— Excerpts from a dataset —
━━━━━━━━━━

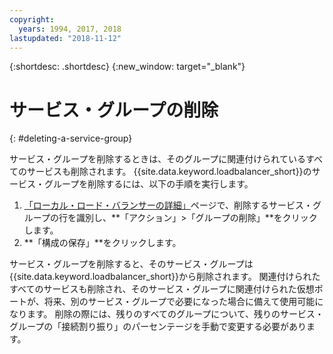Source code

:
 ```yaml
---
copyright:
  years: 1994, 2017, 2018
lastupdated: "2018-11-12"
---
```


{:shortdesc: .shortdesc}
{:new_window: target="_blank"}

# サービス・グループの削除
{: #deleting-a-service-group}

サービス・グループを削除するときは、そのグループに関連付けられているすべてのサービスも削除されます。 {{site.data.keyword.loadbalancer_short}}のサービス・グループを削除するには、以下の手順を実行します。

1. [「ローカル・ロード・バランサーの詳細」](/docs/infrastructure/local-load-balancer?topic=local-load-balancer-viewing-local-load-balancer-details)ページで、削除するサービス・グループの行を識別し、**「アクション」>「グループの削除」**をクリックします。
2. **「構成の保存」**をクリックします。

サービス・グループを削除すると、そのサービス・グループは{{site.data.keyword.loadbalancer_short}}から削除されます。 関連付けられたすべてのサービスも削除され、そのサービス・グループに関連付けられた仮想ポートが、将来、別のサービス・グループで必要になった場合に備えて使用可能になります。 削除の際には、残りのすべてのグループについて、残りのサービス・グループの「接続割り振り」のパーセンテージを手動で変更する必要があります。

━━━━━━━━━━

— WORK TO COMPLETE —
Copy the records exactly; no image should appear in the result.

— ANSWER SECTION —
Source code

:
 ```yaml
---
copyright:
  years: 1994, 2017, 2018
lastupdated: "2018-11-12"
---
```


{:shortdesc: .shortdesc}
{:new_window: target="_blank"}

# サービス・グループの削除
{: #deleting-a-service-group}

サービス・グループを削除するときは、そのグループに関連付けられているすべてのサービスも削除されます。 {{site.data.keyword.loadbalancer_short}}のサービス・グループを削除するには、以下の手順を実行します。

1. [「ローカル・ロード・バランサーの詳細」](/docs/infrastructure/local-load-balancer?topic=local-load-balancer-viewing-local-load-balancer-details)ページで、削除するサービス・グループの行を識別し、**「アクション」>「グループの削除」**をクリックします。
2. **「構成の保存」**をクリックします。

サービス・グループを削除すると、そのサービス・グループは{{site.data.keyword.loadbalancer_short}}から削除されます。 関連付けられたすべてのサービスも削除され、そのサービス・グループに関連付けられた仮想ポートが、将来、別のサービス・グループで必要になった場合に備えて使用可能になります。 削除の際には、残りのすべてのグループについて、残りのサービス・グループの「接続割り振り」のパーセンテージを手動で変更する必要があります。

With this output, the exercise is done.